Thirteen pegs

Drawing by Hannah Maskell, 2003

Mum always said that if you have twelve nappies to hang you only need thirteen pegs. I guess you could never have enough pegs if you had washing for six children.

And now every peg is a memory.

The first pegs are for memories before my time, memories that one can only imagine, conjured from black and white photographs: Mum with her seven brothers and sisters; Mum with Dad before they married; Mum and Dad outside the church.

I finish pegging the nappies and move on to my children’s clothes, my fingers plunging further into the peg bag.

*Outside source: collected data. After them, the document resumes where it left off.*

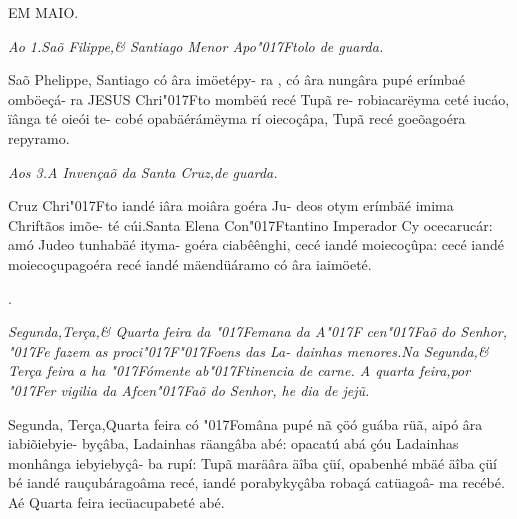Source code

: \documentclass[openany,titlepage,12pt]{book}
\newcommand{\lgS}{\char"017F}
\newcommand{\lgSS}{\char"017F\char"017F}
\begin{document}
\vspace*{4pt}
\begin{center}
    {EM MAIO.\\}
\end{center}
\begin{center}
    \textit{\small Ao 1.Saõ Filippe,\& Santiago Menor Apo\lgS tolo
    de guarda.}
\end{center}

\vspace*{4pt}
{\hspace*{-2ex}Saõ Phelippe, Santiago có âra imöetépy-
ra , có âra nungâra pupé erímbaé omböeçá-
ra JESUS Chri\lgS to  mombëú recé Tupã re-
robiacarëyma ceté iucáo, ïânga té oieói te-
cobé opabäérámëyma rí oiecoçâpa, Tupã
recé goeõagoéra repyramo.}

\begin{center}
    \textit{\small Aos 3.A Invençaõ da Santa Cruz,de guarda.}
\end{center}


{\hspace*{-2ex}Cruz Chri\lgS to  iandé iâra moiâra goéra Ju-
deos otym erímbäé imima Chriftãos imõe-
té cúi.Santa Elena Con\lgS tantino Imperador
Cy ocecarucár: amó Judeo tunhabäé ityma-
goéra ciabêênghi, cecé iandé moiecoçûpa:
cecé iandé moiecoçupagoéra recé iandé\linebreak
mäendüáramo có âra iaimöeté.\\}


\hspace*{-5ex}\begin{minipage}[t]{1ex}
.
\end{minipage}
\hspace*{1ex}\begin{minipage}[t]{0.96\linewidth}
    \textit{
    \footnotesize \hspace*{-3ex}Segunda,Terça,\& Quarta feira da \lgS emana da A\lgS 
    cen\lgS aõ do Senhor, \lgS e fazem as proci\lgSS oens das La-
    dainhas menores.Na Segunda,\& Terça feira a ha
    \lgS ómente ab\lgS tinencia de carne. A quarta feira,por
    \lgS er vigilia da Afcen\lgS aõ do Senhor, he dia de jej\~u.}
    \newline\vspace*{4pt}
\end{minipage}


{\hspace*{-2ex}Segunda, Terça,Quarta feira có \lgS omâna
pupé nã çöó guába rüã, aipó âra iabiõiebyie-
byçâba, Ladainhas räangâba abé: opacatú
abá çóu Ladainhas monhânga iebyiebyçâ-
ba rupí: Tupã maräâra äîba çüí, opabenhé
mbäé äîba çüí bé iandé rauçubáragoâma\linebreak
recé, iandé porabykyçâba robaçá catüagoâ-
ma recébé. Aé Quarta feira iecüacupabeté
abé.}
\end{document}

Real memories now, mine. Train trips to the Royal Children’s Hospital with Mum, learning the stations off by heart, and, afterwards, lighting candles at St Francis’ in the city. Sunday drives to small towns like Flinders, Rokewood, Colac: Dad driving and Mum umpiring the kids, handing out barley sugars, talking about the countryside.

I am hanging my own clothes now and remembering how patient Mum was when a herd of teenage boys would descend upon the kitchen after school, devouring everything in sight, leaving just dirty plates and cups and black scuff-marks on the lino.

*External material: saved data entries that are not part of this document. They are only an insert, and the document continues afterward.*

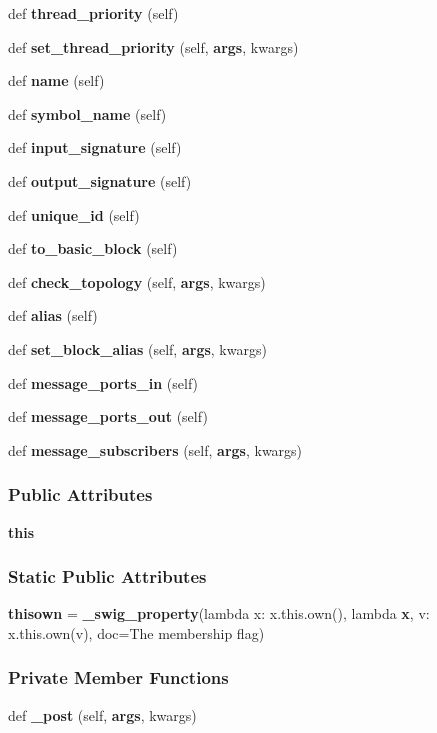 \begin{DoxyCompactItemize}
def {\bf thread\+\_\+priority} (self)
\item 
def {\bf set\+\_\+thread\+\_\+priority} (self, {\bf args}, kwargs)
\item 
def {\bf name} (self)
\item 
def {\bf symbol\+\_\+name} (self)
\item 
def {\bf input\+\_\+signature} (self)
\item 
def {\bf output\+\_\+signature} (self)
\item 
def {\bf unique\+\_\+id} (self)
\item 
def {\bf to\+\_\+basic\+\_\+block} (self)
\item 
def {\bf check\+\_\+topology} (self, {\bf args}, kwargs)
\item 
def {\bf alias} (self)
\item 
def {\bf set\+\_\+block\+\_\+alias} (self, {\bf args}, kwargs)
\item 
def {\bf message\+\_\+ports\+\_\+in} (self)
\item 
def {\bf message\+\_\+ports\+\_\+out} (self)
\item 
def {\bf message\+\_\+subscribers} (self, {\bf args}, kwargs)
\end{DoxyCompactItemize}
\subsubsection*{Public Attributes}
\begin{DoxyCompactItemize}
\item 
{\bf this}
\end{DoxyCompactItemize}
\subsubsection*{Static Public Attributes}
\begin{DoxyCompactItemize}
\item 
{\bf thisown} = {\bf \+\_\+swig\+\_\+property}(lambda x\+: x.\+this.\+own(), lambda {\bf x}, v\+: x.\+this.\+own(v), doc=\textquotesingle{}The membership flag\textquotesingle{})
\end{DoxyCompactItemize}
\subsubsection*{Private Member Functions}
\begin{DoxyCompactItemize}
\item 
def {\bf \+\_\+post} (self, {\bf args}, kwargs)
\end{DoxyCompactItemize}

I can see Mum hanging out the washing now, holding up the backyard cricket for a few minutes. She had a standard Hills Hoist that fielded at cover, in between the agapanthus and the Clark pool. When Mum and Dad moved to the bush, the kids grown and gone, she pegged out their washing between a few gum trees, watching out for snakes and big red hoppy ants.

Sometimes out at the clothes line I think I hear the phone ring but it is just more memories. It is Mum calling, wishing me Happy Birthday, cajoling Dad to say hello.

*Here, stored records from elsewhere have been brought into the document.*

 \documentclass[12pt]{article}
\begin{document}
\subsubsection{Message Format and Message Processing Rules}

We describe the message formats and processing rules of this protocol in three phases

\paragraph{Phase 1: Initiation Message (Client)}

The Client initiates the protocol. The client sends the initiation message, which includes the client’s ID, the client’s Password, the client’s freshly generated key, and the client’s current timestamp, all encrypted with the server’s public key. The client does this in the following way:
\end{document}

The clothes basket is empty now, all the washing in neat lines, casting shadows over the vegie patch, over the past.

I can see Mum in hospital now, wired up to all sorts of things, but smiling, modest, motherly.

There’s only one peg left, and that’s for the morning Dad rang.

 

Thirteen pegs was published in the Herald Sun in late 1993 and in the West Australian in early 1994. It is also part of my 2003 collection of family stories, Jacaranda Avenue.